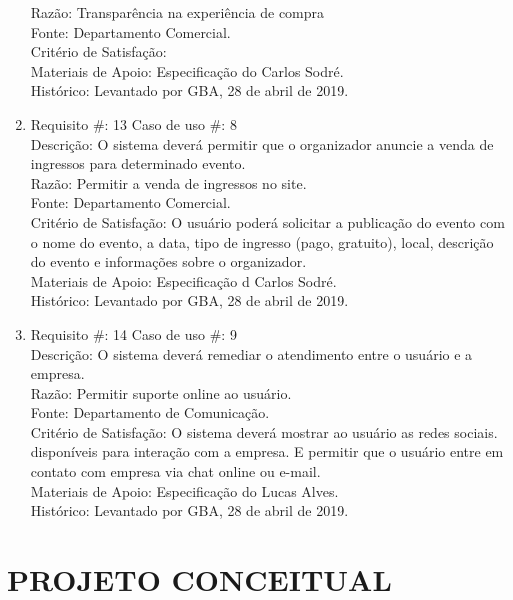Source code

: \documentclass[12pt]{article}
\begin{document}
\begin{enumerate}
                    Razão: Transparência na experiência de compra\\
                    Fonte: Departamento Comercial.\\
                    Critério de Satisfação: \\
                    Materiais de Apoio: Especificação do Carlos Sodré.\\
                    Histórico: Levantado por GBA, 28 de abril de 2019.\\
                \item Requisito \#: 13 Caso de uso \#: 8\\
                    Descrição: O sistema deverá permitir que o organizador anuncie a venda de ingressos para determinado evento. \\
                    Razão: Permitir a venda de ingressos no site. \\
                    Fonte: Departamento Comercial.\\
                    Critério de Satisfação: O usuário poderá solicitar a publicação do evento com o nome do evento, a data, tipo de ingresso (pago, gratuito), local, descrição do evento e informações sobre o organizador.  \\
                    Materiais de Apoio: Especificação d Carlos Sodré.\\
                    Histórico: Levantado por GBA, 28 de abril de 2019.\\
                \item Requisito \#: 14 Caso de uso \#: 9\\
                    Descrição: O sistema deverá remediar o atendimento entre o usuário e a empresa. \\
                    Razão: Permitir suporte online ao usuário. \\
                    Fonte: Departamento de Comunicação.\\
                    Critério de Satisfação: O sistema deverá mostrar ao usuário as redes sociais. disponíveis para interação com a empresa. E permitir que o usuário entre em contato com empresa via chat online ou e-mail.\\
                    Materiais de Apoio: Especificação do Lucas Alves.\\
                    Histórico: Levantado por GBA, 28 de abril de 2019.\\
           \end{enumerate}

    \section{PROJETO CONCEITUAL}
\end{document}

——————————

**TRY IT:** Print the lines above from the one with "Materiais de Apoio: Especificação do Carlos" through the one with "de uso \#: 8\\", both included, exactly as written and nothing more.

**EXERCISE ANSWER:**
                    Materiais de Apoio: Especificação do Carlos Sodré.\\
                    Histórico: Levantado por GBA, 28 de abril de 2019.\\
                \item Requisito \#: 13 Caso de uso \#: 8\\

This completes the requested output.